- AIM OF THE EXERCISE: I'd like the line containing "⑤ ATP分子解离成ADP+Pi,使横桥重新处于高能量高亲和力状态。" and each line that follows, through the last line of the material, set down exactly as they are, and no others.

☆ ☆ ☆ ☆ ☆

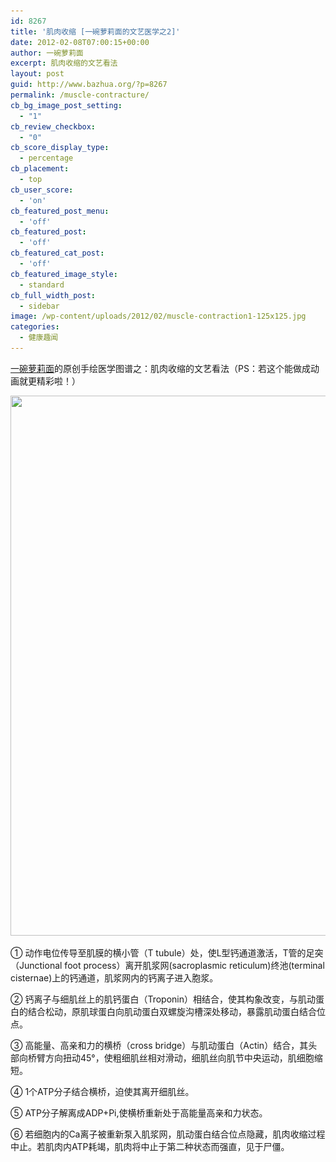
 ```yaml
---
id: 8267
title: '肌肉收缩 [一碗萝莉面的文艺医学之2]'
date: 2012-02-08T07:00:15+00:00
author: 一碗萝莉面
excerpt: 肌肉收缩的文艺看法
layout: post
guid: http://www.bazhua.org/?p=8267
permalink: /muscle-contracture/
cb_bg_image_post_setting:
  - "1"
cb_review_checkbox:
  - "0"
cb_score_display_type:
  - percentage
cb_placement:
  - top
cb_user_score:
  - 'on'
cb_featured_post_menu:
  - 'off'
cb_featured_post:
  - 'off'
cb_featured_cat_post:
  - 'off'
cb_featured_image_style:
  - standard
cb_full_width_post:
  - sidebar
image: /wp-content/uploads/2012/02/muscle-contraction1-125x125.jpg
categories:
  - 健康趣闻
---
```

<a href="http://weibo.com/u/1653718214" target="_blank">一碗萝莉面</a>的原创手绘医学图谱之：肌肉收缩的文艺看法（PS：若这个能做成动画就更精彩啦！）

[<img class="alignnone  wp-image-8307" title="muscle contraction" src="/wp-content/uploads/2012/02/muscle-contraction1.jpg" alt="" width="597" height="864" srcset="/wp-content/uploads/2012/02/muscle-contraction1.jpg 1024w, /wp-content/uploads/2012/02/muscle-contraction1-103x150.jpg 103w, /wp-content/uploads/2012/02/muscle-contraction1-207x300.jpg 207w, /wp-content/uploads/2012/02/muscle-contraction1-707x1024.jpg 707w" sizes="(max-width: 597px) 100vw, 597px" />](/wp-content/uploads/2012/02/muscle-contraction1.jpg)

① 动作电位传导至肌膜的横小管（T tubule）处，使L型钙通道激活，T管的足突（Junctional foot process）离开肌浆网(sacroplasmic reticulum)终池(terminal cisternae)上的钙通道，肌浆网内的钙离子进入胞浆。
  
② 钙离子与细肌丝上的肌钙蛋白（Troponin）相结合，使其构象改变，与肌动蛋白的结合松动，原肌球蛋白向肌动蛋白双螺旋沟槽深处移动，暴露肌动蛋白结合位点。
  
③ 高能量、高亲和力的横桥（cross bridge）与肌动蛋白（Actin）结合，其头部向桥臂方向扭动45°，使粗细肌丝相对滑动，细肌丝向肌节中央运动，肌细胞缩短。
  
④ 1个ATP分子结合横桥，迫使其离开细肌丝。
  
⑤ ATP分子解离成ADP+Pi,使横桥重新处于高能量高亲和力状态。
  
⑥ 若细胞内的Ca离子被重新泵入肌浆网，肌动蛋白结合位点隐藏，肌肉收缩过程中止。若肌肉内ATP耗竭，肌肉将中止于第二种状态而强直，见于尸僵。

☆ ☆ ☆ ☆ ☆

- ANSWER AREA:
⑤ ATP分子解离成ADP+Pi,使横桥重新处于高能量高亲和力状态。
  
⑥ 若细胞内的Ca离子被重新泵入肌浆网，肌动蛋白结合位点隐藏，肌肉收缩过程中止。若肌肉内ATP耗竭，肌肉将中止于第二种状态而强直，见于尸僵。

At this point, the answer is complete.